Why Standing Out is Hardwired into Our Brains
One of the golden rules in marketing – and particularly neuromarketing – is this: if you want attention, you need to stand out.
Not just a little bit.
Not just a shade of blue when everyone else is using grey.
You need to be different.
Why? Because our brains are built to spot difference.
It’s an evolutionary survival tool. Back in the day, if you were wandering across the savannah, you needed to notice the different colour in the bushes that might be a tiger. Fast forward a few thousand years and the tiger’s gone, but your brain is still scanning for what looks unusual.
So, when a brand dares to break the pattern, our attention naturally snaps to it.
The Big Players Who Got it Right
Let’s take a few names you’ll know:
- Apple – They didn’t just make computers. They made sleek, desirable, design-led objects that were as much fashion statement as function. “Think Different” wasn’t just a tagline; it was a manifesto.
- Dyson – While everyone else was selling vacuums that clogged and wheezed, Dyson turned suction into science. Clear casings, cyclonic action, premium pricing. Vacuuming suddenly became… well, sexy.
- Tesla – Electric cars weren’t new. But Tesla made them aspirational, high-performance, and wrapped in a tech-forward identity that made early adopters feel like pioneers.
- Klarna – A payment provider, but cooler.
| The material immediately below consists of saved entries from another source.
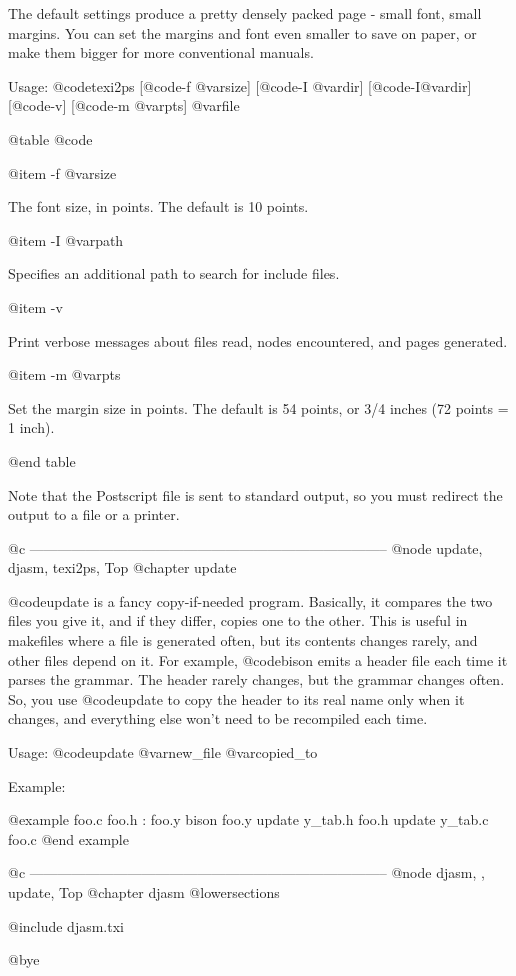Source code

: The default settings produce a pretty densely packed page - small font,
small margins.  You can set the margins and font even smaller to save on
paper, or make them bigger for more conventional manuals.

Usage: @code{texi2ps} [@code{-f} @var{size}] [@code{-I} @var{dir}]
[@code{-I}@var{dir}] [@code{-v}] [@code{-m} @var{pts}] @var{file}

@table @code

@item -f @var{size}

The font size, in points.  The default is 10 points.

@item -I @var{path}

Specifies an additional path to search for include files.

@item -v

Print verbose messages about files read, nodes encountered, and pages
generated.

@item -m @var{pts}

Set the margin size in points.  The default is 54 points, or 3/4 inches
(72 points = 1 inch).

@end table

Note that the Postscript file is sent to standard output, so you must
redirect the output to a file or a printer.

@c -----------------------------------------------------------------------------
@node update, djasm, texi2ps, Top
@chapter update

@code{update} is a fancy copy-if-needed program.  Basically, it compares
the two files you give it, and if they differ, copies one to the other.
This is useful in makefiles where a file is generated often, but its
contents changes rarely, and other files depend on it.  For example,
@code{bison} emits a header file each time it parses the grammar.  The
header rarely changes, but the grammar changes often.  So, you use
@code{update} to copy the header to its real name only when it changes,
and everything else won't need to be recompiled each time.

Usage: @code{update} @var{new_file} @var{copied_to}

Example:

@example
foo.c foo.h : foo.y
        bison foo.y
        update y_tab.h foo.h
        update y_tab.c foo.c
@end example

@c -----------------------------------------------------------------------------
@node djasm, , update, Top
@chapter djasm
@lowersections

@include djasm.txi

@bye
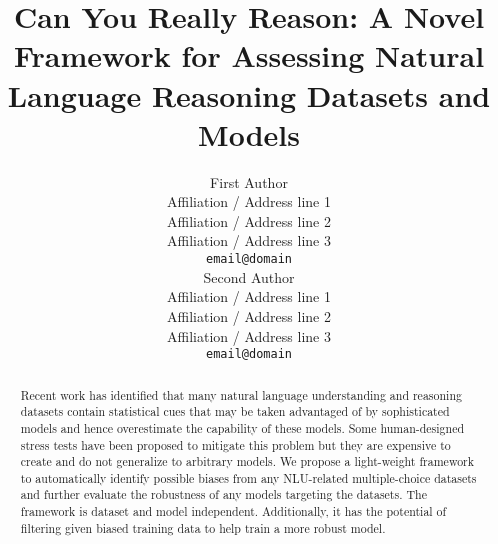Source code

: \documentclass[11pt,a4paper]{article}
\title{Can You Really Reason: A Novel Framework for Assessing Natural Language Reasoning Datasets and Models}
\author{First Author \\
  Affiliation / Address line 1 \\
  Affiliation / Address line 2 \\
  Affiliation / Address line 3 \\
  \texttt{email@domain} \\\And
  Second Author \\
  Affiliation / Address line 1 \\
  Affiliation / Address line 2 \\
  Affiliation / Address line 3 \\
  \texttt{email@domain} \\}
\date{}
\begin{document}
\maketitle
\begin{abstract}
Recent work has identified
that many natural language understanding and reasoning datasets contain statistical cues that
may be taken advantaged of by sophisticated models and hence overestimate the 
capability of these models.
Some human-designed stress tests have been proposed to mitigate this problem
but they are expensive to create and do not generalize to arbitrary
models. We propose a light-weight framework to automatically identify possible biases
from any NLU-related multiple-choice datasets and further evaluate 
the robustness of any models targeting the datasets. 
The framework is dataset and model independent. Additionally, it has
the potential of filtering given biased training data to help train a more
robust model. 
\end{abstract}








\end{document}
Smooth branding, pastel colours, “buy now, pay later” made palatable. They transformed a financial service into a lifestyle choice.
- Red Bull – Instead of just another fizzy drink, they sold “energy.” They created an entire extreme sports subculture. They don’t just sell cans – they sell adrenaline.
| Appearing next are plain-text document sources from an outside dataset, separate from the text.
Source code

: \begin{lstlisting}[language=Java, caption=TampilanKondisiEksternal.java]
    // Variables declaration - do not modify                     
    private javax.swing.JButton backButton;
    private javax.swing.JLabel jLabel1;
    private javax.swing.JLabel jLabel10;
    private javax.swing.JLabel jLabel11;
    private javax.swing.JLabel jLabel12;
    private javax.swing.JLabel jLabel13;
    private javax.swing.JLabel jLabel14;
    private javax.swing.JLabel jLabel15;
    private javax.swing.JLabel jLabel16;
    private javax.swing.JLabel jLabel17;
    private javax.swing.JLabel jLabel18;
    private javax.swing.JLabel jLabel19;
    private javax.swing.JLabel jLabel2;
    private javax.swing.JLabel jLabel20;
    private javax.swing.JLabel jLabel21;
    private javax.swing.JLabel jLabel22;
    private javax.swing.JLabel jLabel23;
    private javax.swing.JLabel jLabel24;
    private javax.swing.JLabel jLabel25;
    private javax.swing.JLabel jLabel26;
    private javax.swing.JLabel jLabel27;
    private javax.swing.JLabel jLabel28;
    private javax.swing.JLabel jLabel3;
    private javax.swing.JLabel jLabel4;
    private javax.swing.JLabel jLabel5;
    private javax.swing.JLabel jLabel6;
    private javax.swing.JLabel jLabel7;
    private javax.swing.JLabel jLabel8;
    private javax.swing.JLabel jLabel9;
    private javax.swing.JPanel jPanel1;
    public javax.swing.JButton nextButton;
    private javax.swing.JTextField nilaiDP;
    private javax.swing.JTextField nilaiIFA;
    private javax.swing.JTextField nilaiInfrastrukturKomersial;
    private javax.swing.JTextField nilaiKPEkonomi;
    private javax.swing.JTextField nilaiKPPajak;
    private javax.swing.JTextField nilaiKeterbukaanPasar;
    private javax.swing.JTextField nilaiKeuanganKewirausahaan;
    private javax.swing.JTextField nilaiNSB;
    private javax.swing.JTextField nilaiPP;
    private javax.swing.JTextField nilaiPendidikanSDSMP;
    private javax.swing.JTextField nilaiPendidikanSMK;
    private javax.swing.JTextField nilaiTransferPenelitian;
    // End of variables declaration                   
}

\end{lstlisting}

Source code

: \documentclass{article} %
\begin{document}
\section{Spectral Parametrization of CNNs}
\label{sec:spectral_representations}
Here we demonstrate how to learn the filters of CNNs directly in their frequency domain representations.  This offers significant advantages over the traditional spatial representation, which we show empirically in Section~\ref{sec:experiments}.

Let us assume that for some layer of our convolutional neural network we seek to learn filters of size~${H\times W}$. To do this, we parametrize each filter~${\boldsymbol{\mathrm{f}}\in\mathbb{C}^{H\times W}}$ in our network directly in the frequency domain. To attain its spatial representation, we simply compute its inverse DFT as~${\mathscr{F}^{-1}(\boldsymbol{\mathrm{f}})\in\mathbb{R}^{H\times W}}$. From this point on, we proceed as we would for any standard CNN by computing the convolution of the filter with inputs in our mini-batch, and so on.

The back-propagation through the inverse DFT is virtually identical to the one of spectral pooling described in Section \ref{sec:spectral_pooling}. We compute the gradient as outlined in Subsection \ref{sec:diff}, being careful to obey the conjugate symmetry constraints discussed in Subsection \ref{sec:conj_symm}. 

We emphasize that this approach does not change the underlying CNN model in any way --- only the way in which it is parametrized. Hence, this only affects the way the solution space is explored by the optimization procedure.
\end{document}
- Liquid Death – It’s water. In a can. Branded like heavy metal. They didn’t try to be pretty or pure – they went the opposite direction and made drinking water rebellious.
What unites them?
They all swam against the tide in categories where everyone else looked, sounded, and acted the same.
So What Does That Mean for SMEs?
You don’t need Tesla’s R&D budget or Apple’s design lab to be different. Being different doesn’t always mean reinventing the wheel – it means finding your own wheel.
- Can you save your customer time when your competitors can’t?
- Can you make your process more transparent or ethical?
- Can you add a playful personality in a dull industry?
- Can you take something that’s normally painful (finance, admin, IT) and make it easy or even fun?
Standing out doesn’t mean being weird for the sake of it. It means creating a meaningful difference that your customers actually care about – whether that’s saving them money, saving the planet, or saving their sanity.
Because here’s the truth: our brains are magnetised to what’s different.
Blend in, and you’re invisible.
Stand out, and you’ll be remembered.
So, the question isn’t “should you dare to be different?”
The question is: what difference will make your customers stop, notice, and choose you?